▸ Aim of the exercise: For the listing below, count the lines that contain "boldsymbol" and report only the number.

-*-*-

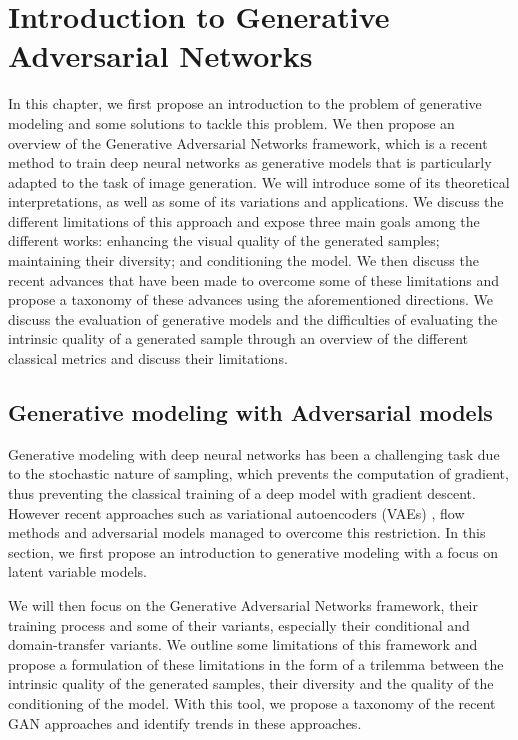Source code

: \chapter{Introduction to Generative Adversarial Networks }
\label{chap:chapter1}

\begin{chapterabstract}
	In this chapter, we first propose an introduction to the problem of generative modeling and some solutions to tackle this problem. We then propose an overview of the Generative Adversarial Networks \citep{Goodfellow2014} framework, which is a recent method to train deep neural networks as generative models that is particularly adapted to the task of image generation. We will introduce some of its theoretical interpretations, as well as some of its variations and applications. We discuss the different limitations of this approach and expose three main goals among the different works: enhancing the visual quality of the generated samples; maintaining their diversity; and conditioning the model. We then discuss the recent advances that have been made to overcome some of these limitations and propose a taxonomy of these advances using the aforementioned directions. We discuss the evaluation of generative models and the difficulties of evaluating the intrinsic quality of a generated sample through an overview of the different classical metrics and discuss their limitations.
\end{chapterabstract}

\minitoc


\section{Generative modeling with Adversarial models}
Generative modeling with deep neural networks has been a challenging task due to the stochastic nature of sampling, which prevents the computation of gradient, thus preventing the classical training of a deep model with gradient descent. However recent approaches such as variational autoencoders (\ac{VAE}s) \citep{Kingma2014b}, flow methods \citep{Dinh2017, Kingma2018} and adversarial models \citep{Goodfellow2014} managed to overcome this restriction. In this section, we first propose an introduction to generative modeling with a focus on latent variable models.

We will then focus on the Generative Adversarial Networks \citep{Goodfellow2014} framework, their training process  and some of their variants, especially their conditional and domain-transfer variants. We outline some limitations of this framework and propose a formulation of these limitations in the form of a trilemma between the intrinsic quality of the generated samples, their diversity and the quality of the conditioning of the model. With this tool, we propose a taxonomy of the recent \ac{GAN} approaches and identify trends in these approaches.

-*-*-

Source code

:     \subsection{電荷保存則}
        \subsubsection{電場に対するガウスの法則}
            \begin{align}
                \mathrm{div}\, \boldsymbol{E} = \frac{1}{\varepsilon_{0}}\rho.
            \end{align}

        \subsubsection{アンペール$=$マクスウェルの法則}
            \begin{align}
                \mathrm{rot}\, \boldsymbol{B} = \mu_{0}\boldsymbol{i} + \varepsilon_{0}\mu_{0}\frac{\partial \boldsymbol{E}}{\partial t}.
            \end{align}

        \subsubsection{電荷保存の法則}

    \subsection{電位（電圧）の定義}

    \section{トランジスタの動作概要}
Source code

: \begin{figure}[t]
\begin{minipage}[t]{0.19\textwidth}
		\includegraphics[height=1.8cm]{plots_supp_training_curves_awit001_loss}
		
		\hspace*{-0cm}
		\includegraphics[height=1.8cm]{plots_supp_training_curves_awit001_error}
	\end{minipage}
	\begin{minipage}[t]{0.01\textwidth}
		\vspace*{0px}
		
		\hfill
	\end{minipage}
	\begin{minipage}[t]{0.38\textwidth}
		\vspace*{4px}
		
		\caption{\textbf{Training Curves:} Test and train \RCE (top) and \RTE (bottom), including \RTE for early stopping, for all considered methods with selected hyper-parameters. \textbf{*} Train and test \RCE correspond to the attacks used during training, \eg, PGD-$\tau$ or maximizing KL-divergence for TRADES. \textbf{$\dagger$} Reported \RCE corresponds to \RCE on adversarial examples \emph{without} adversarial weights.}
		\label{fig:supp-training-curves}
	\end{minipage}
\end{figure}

-*-*-

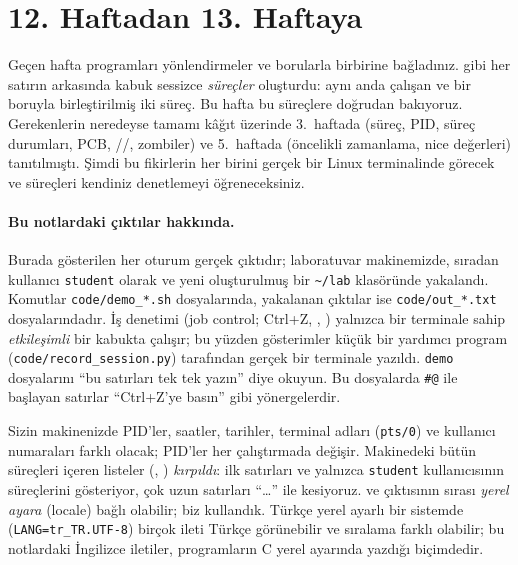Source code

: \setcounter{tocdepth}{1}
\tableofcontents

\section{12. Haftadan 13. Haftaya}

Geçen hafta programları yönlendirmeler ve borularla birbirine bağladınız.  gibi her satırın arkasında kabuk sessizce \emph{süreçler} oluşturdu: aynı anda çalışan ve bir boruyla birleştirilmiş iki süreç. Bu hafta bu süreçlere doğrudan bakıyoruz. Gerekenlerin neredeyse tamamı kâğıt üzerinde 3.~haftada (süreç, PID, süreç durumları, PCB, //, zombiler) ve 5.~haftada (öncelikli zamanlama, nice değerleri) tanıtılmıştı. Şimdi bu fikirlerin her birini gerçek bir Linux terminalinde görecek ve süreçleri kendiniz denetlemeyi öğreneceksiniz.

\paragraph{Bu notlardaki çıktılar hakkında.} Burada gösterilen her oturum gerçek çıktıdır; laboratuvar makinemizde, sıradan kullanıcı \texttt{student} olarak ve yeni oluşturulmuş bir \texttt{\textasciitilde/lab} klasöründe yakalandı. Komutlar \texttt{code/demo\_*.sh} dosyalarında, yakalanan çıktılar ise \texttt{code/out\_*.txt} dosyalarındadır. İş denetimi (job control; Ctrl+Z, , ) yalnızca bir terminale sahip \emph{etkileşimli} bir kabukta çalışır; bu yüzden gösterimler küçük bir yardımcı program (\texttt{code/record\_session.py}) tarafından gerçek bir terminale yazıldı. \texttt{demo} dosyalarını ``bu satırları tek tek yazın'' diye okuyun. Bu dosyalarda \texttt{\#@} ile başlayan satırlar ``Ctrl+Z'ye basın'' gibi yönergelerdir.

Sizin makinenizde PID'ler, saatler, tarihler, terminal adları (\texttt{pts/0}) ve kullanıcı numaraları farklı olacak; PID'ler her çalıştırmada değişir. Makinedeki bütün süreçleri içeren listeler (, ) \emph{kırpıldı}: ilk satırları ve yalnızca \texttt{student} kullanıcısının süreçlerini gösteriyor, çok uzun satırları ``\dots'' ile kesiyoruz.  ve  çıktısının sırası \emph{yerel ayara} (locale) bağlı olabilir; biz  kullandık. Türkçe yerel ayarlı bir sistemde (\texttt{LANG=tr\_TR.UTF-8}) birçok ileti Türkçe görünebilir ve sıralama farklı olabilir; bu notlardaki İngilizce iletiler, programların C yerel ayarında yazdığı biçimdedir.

-*-*-

▸ Exercise result: 2